Initialisation: “Improving Deep Neural Networks”.

Training neural network requires specifying an initial value of the weights. A well chosen initialization method will help learning to converge faster.

Previously we didn’t talk how the weight initialization works but it has worked out so far. Now let’s bring this to the table how do we choose the initialisation for a new neural network.

In this notebook:

  • We will see how different initialisations lead to different results.

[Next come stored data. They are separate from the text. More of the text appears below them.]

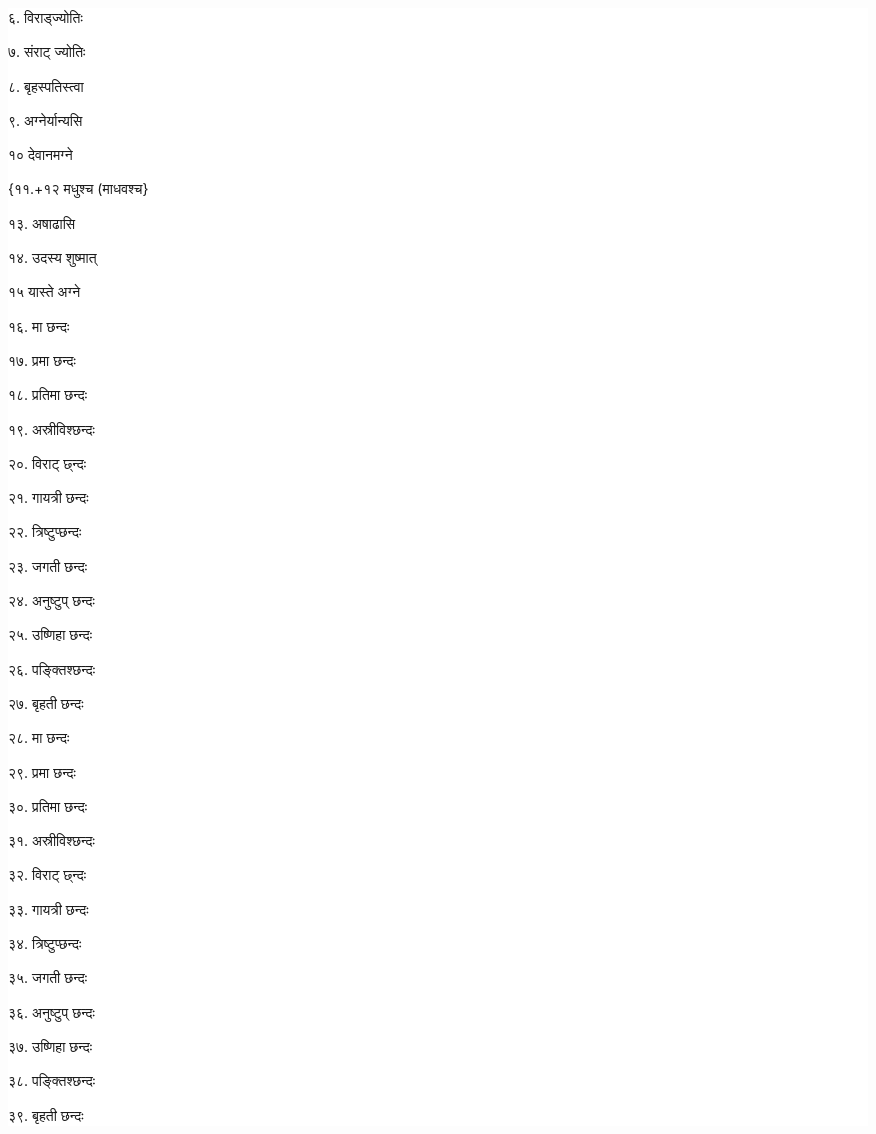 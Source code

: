 ६. विराड्ज्योतिः

७. संराट् ज्योतिः

८. बृहस्पतिस्त्वा

९. अग्नेर्यान्यसि

१० देवानमग्ने

{११.+१२ मधुश्च (माधवश्च}

१३. अषाढासि

१४. उदस्य शुष्मात्

१५ यास्ते अग्ने

१६. मा छन्दः

१७. प्रमा छन्दः

१८. प्रतिमा छन्दः

१९. अस्रीविश्छन्दः

२०. विराट् छ्न्दः

२१. गायत्री छन्दः

२२. त्रिष्टुप्छन्दः

२३. जगती छन्दः

२४. अनुष्टुप् छन्दः

२५. उष्णिहा छन्दः

२६. पङ्क्तिश्छन्दः

२७. बृहती छन्दः

२८. मा छन्दः

२९. प्रमा छन्दः

३०. प्रतिमा छन्दः

३१. अस्रीविश्छन्दः

३२. विराट् छ्न्दः

३३. गायत्री छन्दः

३४. त्रिष्टुप्छन्दः

३५. जगती छन्दः

३६. अनुष्टुप् छन्दः

३७. उष्णिहा छन्दः

३८. पङ्क्तिश्छन्दः

३९. बृहती छन्दः
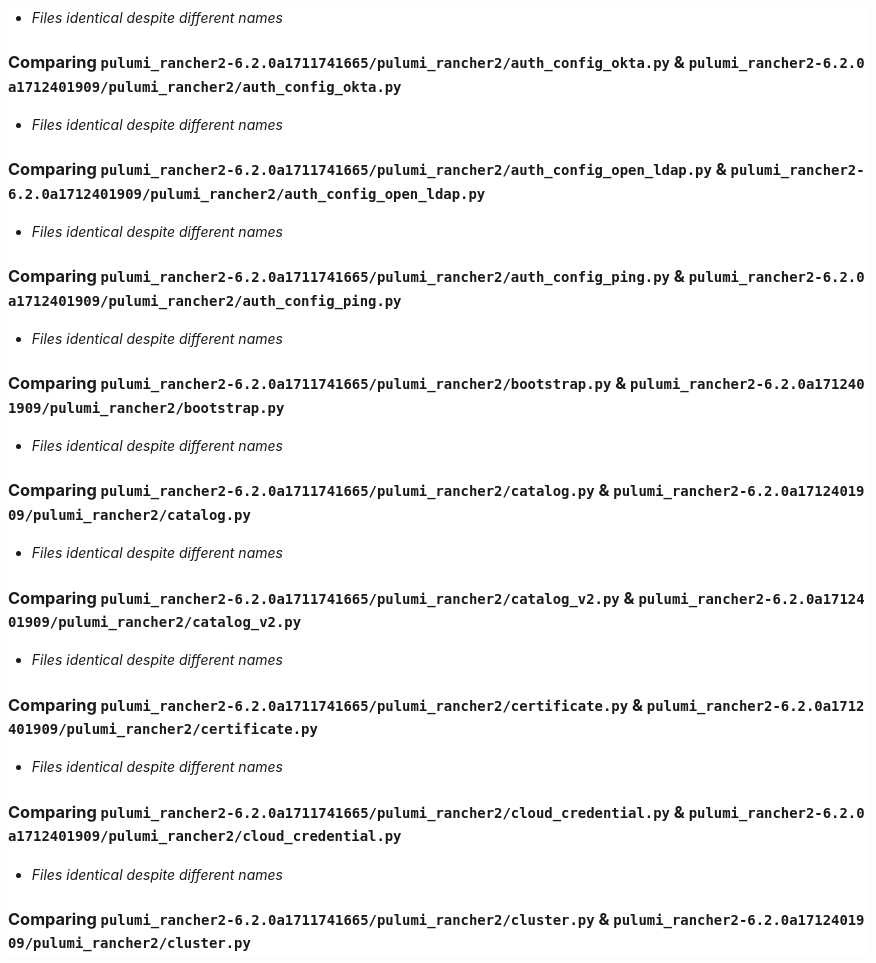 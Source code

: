  * *Files identical despite different names*

### Comparing `pulumi_rancher2-6.2.0a1711741665/pulumi_rancher2/auth_config_okta.py` & `pulumi_rancher2-6.2.0a1712401909/pulumi_rancher2/auth_config_okta.py`

 * *Files identical despite different names*

### Comparing `pulumi_rancher2-6.2.0a1711741665/pulumi_rancher2/auth_config_open_ldap.py` & `pulumi_rancher2-6.2.0a1712401909/pulumi_rancher2/auth_config_open_ldap.py`

 * *Files identical despite different names*

### Comparing `pulumi_rancher2-6.2.0a1711741665/pulumi_rancher2/auth_config_ping.py` & `pulumi_rancher2-6.2.0a1712401909/pulumi_rancher2/auth_config_ping.py`

 * *Files identical despite different names*

### Comparing `pulumi_rancher2-6.2.0a1711741665/pulumi_rancher2/bootstrap.py` & `pulumi_rancher2-6.2.0a1712401909/pulumi_rancher2/bootstrap.py`

 * *Files identical despite different names*

### Comparing `pulumi_rancher2-6.2.0a1711741665/pulumi_rancher2/catalog.py` & `pulumi_rancher2-6.2.0a1712401909/pulumi_rancher2/catalog.py`

 * *Files identical despite different names*

### Comparing `pulumi_rancher2-6.2.0a1711741665/pulumi_rancher2/catalog_v2.py` & `pulumi_rancher2-6.2.0a1712401909/pulumi_rancher2/catalog_v2.py`

 * *Files identical despite different names*

### Comparing `pulumi_rancher2-6.2.0a1711741665/pulumi_rancher2/certificate.py` & `pulumi_rancher2-6.2.0a1712401909/pulumi_rancher2/certificate.py`

 * *Files identical despite different names*

### Comparing `pulumi_rancher2-6.2.0a1711741665/pulumi_rancher2/cloud_credential.py` & `pulumi_rancher2-6.2.0a1712401909/pulumi_rancher2/cloud_credential.py`

 * *Files identical despite different names*

### Comparing `pulumi_rancher2-6.2.0a1711741665/pulumi_rancher2/cluster.py` & `pulumi_rancher2-6.2.0a1712401909/pulumi_rancher2/cluster.py`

A well chosen initialisation can:

  • Speed up the convergence of gradient descent
  • Increase the odds of gradient descent converging to a lower training (and generalization) error

To get started, let import the library as well as dataset that we are going to use.

import numpy as np
import matplotlib.pyplot as plt
import sklearn
import sklearn.datasets
from init_utils import sigmoid, relu, compute_loss, forward_propagation, backward_propagation
from init_utils import update_parameters, predict, load_dataset, plot_decision_boundary, predict_dec

%matplotlib inline
plt.rcParams['figure.figsize'] = (7.0, 4.0) # set default size of plots
plt.rcParams['image.interpolation'] = 'nearest'
plt.rcParams['image.cmap'] = 'gray'

# load image dataset: blue/red dots in circles
train_X, train_Y, test_X, test_Y = load_dataset()

png

Problem statement: We want a classifier to separate the blue dots from the red dots.

1 - Neural Network model

I will use a 3-layer neural network which has been implemented below. Here are the initialisation methods I will experiment with:

  • Zeros initialization – setting initialization = "zeros" in the input argument.
  • Random initialization – setting initialization = "random" in the input argument. This initializes the weights to large random values.
  • He initialization – setting initialization = "he" in the input argument. This initializes the weights to random values scaled according to a paper by He et al., 2015.
def model(X, Y, learning_rate = 0.01, num_iterations = 15000, print_cost = True, initialisation = "he"):
    """
    Implements a three-layer neural network: LINEAR->RELU->LINEAR->RELU->LINEAR->SIGMOID.

    Arguments:
    X -- input data, of shape (2, number of examples)
    Y -- true "label" vector (containing 0 for red dots; 1 for blue dots), of shape (1, number of examples)
    learning_rate -- learning rate for gradient descent
    num_iterations -- number of iterations to run gradient descent
    print_cost -- if True, print the cost every 1000 iterations
    initialization -- flag to choose which initialization to use ("zeros","random" or "he")

    Returns:
    parameters -- parameters learnt by the model
    """

    grads = {}
    costs = [] # to keep track of the loss
    m = X.shape[1] # number of examples
    layers_dims = [X.shape[0], 10, 5, 1]

    # Initialize parameters dictionary.
    if initialisation == "zeros":
        parameters = initialise_parameters_zeros(layers_dims)
    elif initialisation == "random":
        parameters = initialise_parameters_random(layers_dims)
    elif initialisation == "he":
        parameters = initialise_parameters_he(layers_dims)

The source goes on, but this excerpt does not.